The senior men's Greek national basketball team took part in its first FIBA European Championship (EuroBasket) at the EuroBasket 1949, where they won the bronze medal. Greece's first big success as a nation in basketball was when their senior men's national team won the gold medal at the EuroBasket 1987, which led to a breakthrough for the sport of basketball in the country. In the EuroBasket 1987 tournament's final, which was played in Piraeus, Greece, at Peace and Friendship Stadium (SEF), Greece defeated the heavily favored Soviet national basketball team (which included star player Šarūnas Marčiulionis) in overtime, by a score of 103 to 101.

The MVP of the EuroBasket 1987 was Nikos Galis, who to this day, still remains the biggest sports icon in Greece. In the subsequent EuroBasket tournament in 1989, Greece again reached the final, where they lost to the Yugoslavia national team, which led by its star player Dražen Petrović, went undefeated during the tournament. By taking the silver medal at the EuroBasket 1989, Greece cemented its position among Europe's leading basketball nations.

Greece also won the gold medal at the EuroBasket 2005, which was held in Serbia, after defeating Dirk Nowitzki-led Germany in the finals, by a score of 78 to 62.

Greece's senior men's national basketball team took part in a World Championship (now known as the FIBA Basketball World Cup) for the first time at the 1986 FIBA World Championship, where they finished in tenth place. Greece made it to the semifinals of both the 1994 FIBA World Championship and the 1998 FIBA World Championship, which Greece also hosted. At the 2006 FIBA World Championship, which was held in Japan, Greece won the silver medal, after defeating the heavily favored USA by a score of 101-95 in the semifinals.

Junior national teams[edit]

The Greek junior national team won a gold medal at the 1995 junior men's FIBA Under-19 World Championship. As the tournament's host nation, the Greek junior national team won the gold medal by defeating the junior men's Australia national basketball team by a score of 91-73 in the final. The gold medal winning under-19 team of 1995 included such players as: Michalis Kakiouzis, Nikos Hatzis, Giorgos Kalaitzis, Dimitris Papanikolaou, Giorgos Karagkoutis and Efthimis Rentzias, who was voted the MVP of the tournament.

Mediterranean Games[edit]

Greece has also always taken part in the Mediterranean Games. The greatest success of the men's national team at the Mediterranean Games is the gold medal, which they won in 1979. Furthermore, Greece has won four silver medals at the tournament, in the years 1991, 2001, 2005, and 2009. In addition to that, they have also won three bronze medals at the tournament, in the years 1955, 1971, and 1987.

The Greek women's national team won the bronze medal at the competition in 1991.

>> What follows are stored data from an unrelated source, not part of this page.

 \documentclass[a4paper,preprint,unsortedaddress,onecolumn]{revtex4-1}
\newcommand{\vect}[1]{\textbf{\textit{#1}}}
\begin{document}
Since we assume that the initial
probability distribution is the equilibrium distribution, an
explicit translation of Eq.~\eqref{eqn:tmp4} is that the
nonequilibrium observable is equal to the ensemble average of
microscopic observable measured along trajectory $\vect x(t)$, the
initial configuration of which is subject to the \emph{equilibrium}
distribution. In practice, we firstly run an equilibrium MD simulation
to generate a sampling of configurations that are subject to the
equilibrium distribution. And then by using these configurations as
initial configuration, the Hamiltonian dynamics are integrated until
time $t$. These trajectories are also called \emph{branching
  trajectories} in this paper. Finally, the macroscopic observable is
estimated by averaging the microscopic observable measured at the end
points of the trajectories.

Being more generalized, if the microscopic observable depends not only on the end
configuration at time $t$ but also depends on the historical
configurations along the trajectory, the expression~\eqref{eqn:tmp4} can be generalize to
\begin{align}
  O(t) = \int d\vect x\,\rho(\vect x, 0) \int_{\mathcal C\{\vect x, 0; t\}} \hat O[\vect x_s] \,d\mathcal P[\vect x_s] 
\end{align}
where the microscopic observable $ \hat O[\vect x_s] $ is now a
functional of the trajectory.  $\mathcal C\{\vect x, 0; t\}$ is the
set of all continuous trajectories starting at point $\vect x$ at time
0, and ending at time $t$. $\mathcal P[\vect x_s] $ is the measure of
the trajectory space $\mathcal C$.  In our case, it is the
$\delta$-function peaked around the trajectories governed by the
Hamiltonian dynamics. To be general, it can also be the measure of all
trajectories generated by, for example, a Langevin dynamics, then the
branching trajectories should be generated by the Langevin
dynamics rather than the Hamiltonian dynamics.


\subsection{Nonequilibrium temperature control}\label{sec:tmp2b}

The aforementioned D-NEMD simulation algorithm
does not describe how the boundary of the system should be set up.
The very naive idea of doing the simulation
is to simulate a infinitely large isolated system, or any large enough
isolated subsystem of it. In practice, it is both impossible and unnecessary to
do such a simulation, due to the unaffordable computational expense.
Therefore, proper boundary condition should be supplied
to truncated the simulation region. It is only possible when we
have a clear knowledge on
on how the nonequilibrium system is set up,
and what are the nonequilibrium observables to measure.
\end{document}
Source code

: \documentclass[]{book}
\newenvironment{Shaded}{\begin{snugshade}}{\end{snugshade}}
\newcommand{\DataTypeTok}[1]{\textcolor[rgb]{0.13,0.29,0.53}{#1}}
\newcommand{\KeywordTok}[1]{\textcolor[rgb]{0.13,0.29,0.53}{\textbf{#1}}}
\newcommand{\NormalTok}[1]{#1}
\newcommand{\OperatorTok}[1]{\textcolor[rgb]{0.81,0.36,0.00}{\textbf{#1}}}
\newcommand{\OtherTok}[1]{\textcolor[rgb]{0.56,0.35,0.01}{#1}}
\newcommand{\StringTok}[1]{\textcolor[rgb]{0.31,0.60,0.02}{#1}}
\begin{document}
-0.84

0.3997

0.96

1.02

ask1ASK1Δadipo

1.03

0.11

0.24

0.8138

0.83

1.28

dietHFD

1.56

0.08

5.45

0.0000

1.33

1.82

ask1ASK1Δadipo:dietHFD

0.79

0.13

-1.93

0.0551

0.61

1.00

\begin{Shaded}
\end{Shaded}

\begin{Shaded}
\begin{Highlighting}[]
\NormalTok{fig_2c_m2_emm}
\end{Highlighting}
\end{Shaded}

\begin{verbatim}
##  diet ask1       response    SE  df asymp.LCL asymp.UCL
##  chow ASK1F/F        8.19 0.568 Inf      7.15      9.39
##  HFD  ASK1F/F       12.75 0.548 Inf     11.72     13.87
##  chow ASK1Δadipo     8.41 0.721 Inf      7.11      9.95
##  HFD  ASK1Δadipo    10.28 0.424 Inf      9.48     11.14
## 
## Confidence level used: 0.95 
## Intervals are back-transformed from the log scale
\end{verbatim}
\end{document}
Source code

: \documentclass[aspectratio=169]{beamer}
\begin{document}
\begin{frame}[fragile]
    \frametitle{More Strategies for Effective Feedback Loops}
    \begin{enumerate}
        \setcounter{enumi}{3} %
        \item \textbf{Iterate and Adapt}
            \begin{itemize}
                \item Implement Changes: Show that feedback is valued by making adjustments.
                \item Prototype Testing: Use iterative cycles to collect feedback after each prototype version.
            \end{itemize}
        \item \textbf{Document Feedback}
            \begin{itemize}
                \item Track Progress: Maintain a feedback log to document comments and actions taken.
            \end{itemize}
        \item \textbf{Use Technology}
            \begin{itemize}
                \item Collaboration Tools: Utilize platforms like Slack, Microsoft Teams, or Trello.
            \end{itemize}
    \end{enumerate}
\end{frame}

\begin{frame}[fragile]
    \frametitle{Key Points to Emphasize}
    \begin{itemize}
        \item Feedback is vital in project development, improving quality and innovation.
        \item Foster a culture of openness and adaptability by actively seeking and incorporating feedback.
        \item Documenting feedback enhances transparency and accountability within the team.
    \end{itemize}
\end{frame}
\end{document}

The first professional indoor basketball arena in the country was opened in 1959 in Athens. Located at the Apostolos Nikolaidis Stadium, it holds 1,500 spectators and is still home to the ladies' basketball department of Panathinaikos. Because of its confined environment, the sports hall was named The Tomb of The Indian, after the Fritz Lang feature film The Indian Tomb.[3] In the subsequent years, a number of other arenas have arisen in Greece, located mainly in Athens and Thessaloniki. In 1966, in Thessaloniki, the Alexandrio Melathron was opened. This 5,500 seat arena was for decades home to the two arch-rivals Aris and PAOK.[4]

The Peace and Friendship Stadium (SEF), a 17,000 capacity multi-purpose hall opened in Piraeus, Athens in 1985. The arena was for the next ten years, the biggest indoor sports hall in Greece and it hosted events such as the EuroBasket 1987, the 1994 World Volleyball Championship, the 1995 European Volleyball Championship, the 1998 FIBA World Championship, and the 1999 Olympic Weightlifting World Championship. SEF is the home of the Olympiacos basketball club.[5]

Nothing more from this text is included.